The Italian Navy special forces unit is the Divers and Raiders Grouping "Teseo Tesei" (Comando Raggruppamento Subacquei e Incursori Teseo Tesei - COMSUBIN). Specifically the 250-350 men of the Operational Raiders Group are the special forces section of the elite unit.

- GOI (Gruppo Operativo Incursori) - is the branch with raiders; they are trained for naval/land operation are also trained for special operations in all kinds of environments like British SBS, forward air controller, counter terrorism ...(but are also used on the mountains of Afghanistan in operation ISAF), are also equipped with special weapons over/under water vehicles for silent insertions.
- GOS (Gruppo Operativo Subacquei) - is the diver's branch for rescue tasks and damage inspection / repair of vessels and/or submarines. They're even specialized as underwater E.O.D.

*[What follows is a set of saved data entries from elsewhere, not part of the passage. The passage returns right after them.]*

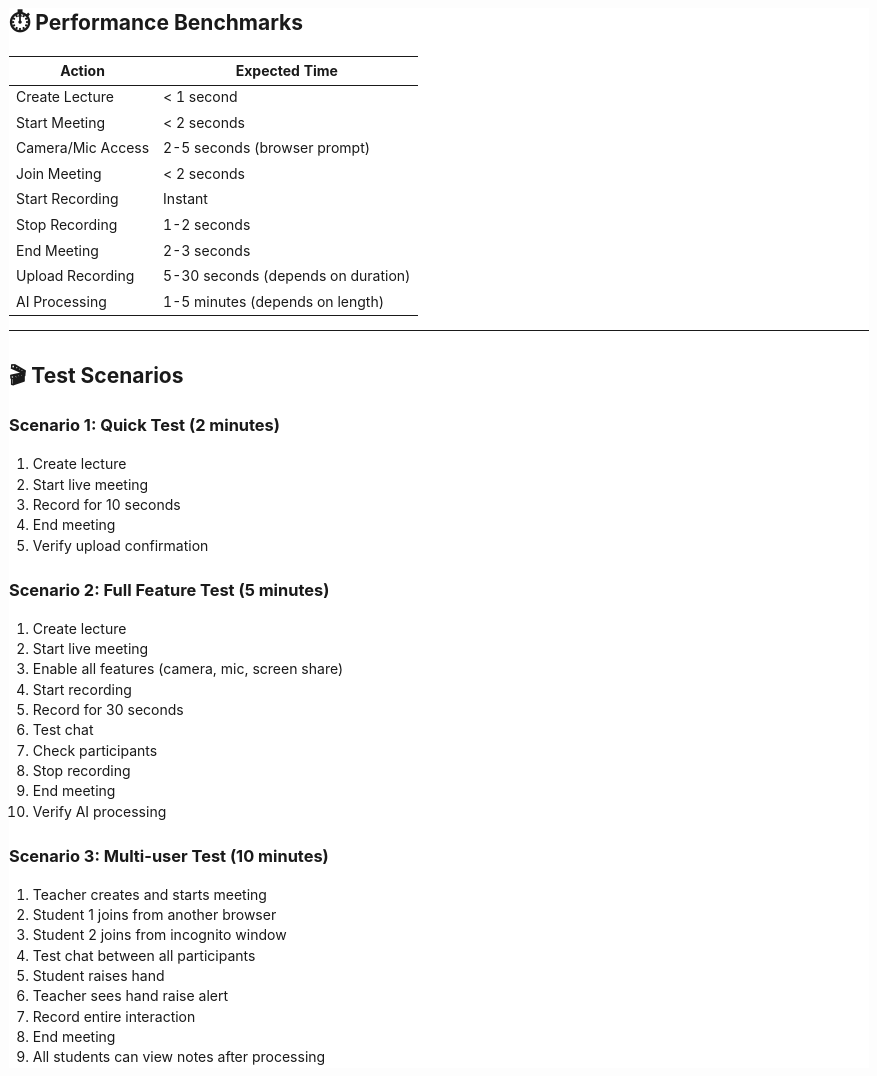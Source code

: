 
## ⏱️ Performance Benchmarks

| Action | Expected Time |
|--------|--------------|
| Create Lecture | < 1 second |
| Start Meeting | < 2 seconds |
| Camera/Mic Access | 2-5 seconds (browser prompt) |
| Join Meeting | < 2 seconds |
| Start Recording | Instant |
| Stop Recording | 1-2 seconds |
| End Meeting | 2-3 seconds |
| Upload Recording | 5-30 seconds (depends on duration) |
| AI Processing | 1-5 minutes (depends on length) |

---

## 🎬 Test Scenarios

### Scenario 1: Quick Test (2 minutes)
1. Create lecture
2. Start live meeting
3. Record for 10 seconds
4. End meeting
5. Verify upload confirmation

### Scenario 2: Full Feature Test (5 minutes)
1. Create lecture
2. Start live meeting
3. Enable all features (camera, mic, screen share)
4. Start recording
5. Record for 30 seconds
6. Test chat
7. Check participants
8. Stop recording
9. End meeting
10. Verify AI processing

### Scenario 3: Multi-user Test (10 minutes)
1. Teacher creates and starts meeting
2. Student 1 joins from another browser
3. Student 2 joins from incognito window
4. Test chat between all participants
5. Student raises hand
6. Teacher sees hand raise alert
7. Record entire interaction
8. End meeting
9. All students can view notes after processing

COMSUBIN's origins lie with the famous Italian special units "X MAS" (Italian acronym for Anti Submarine Motorboats). The name referred to an early vehicle employed by the units, an explosive-laden crewless motorboat ("barchino") which was aimed and launched against enemy submersibles (keep in mind that until well after World War II subs were essentially surface ships with the capability of temporarily diving underwater for attacks). After World War I much study and development went into underwater raid techniques but the unit's name was never altered, leading to the false impression that Italian seafaring commandos were still relegated to anti-submarine warfare only.
Instead many flotillas were armed and equipped to direct raids on enemy ships using explosive head-charges in guided torpedoes with 2-man crews (Siluri a Lenta Corsa or S.L.C.), with hand explosive charges (by frogmen) or with small, fast, self-explosive boats (S.M.A.).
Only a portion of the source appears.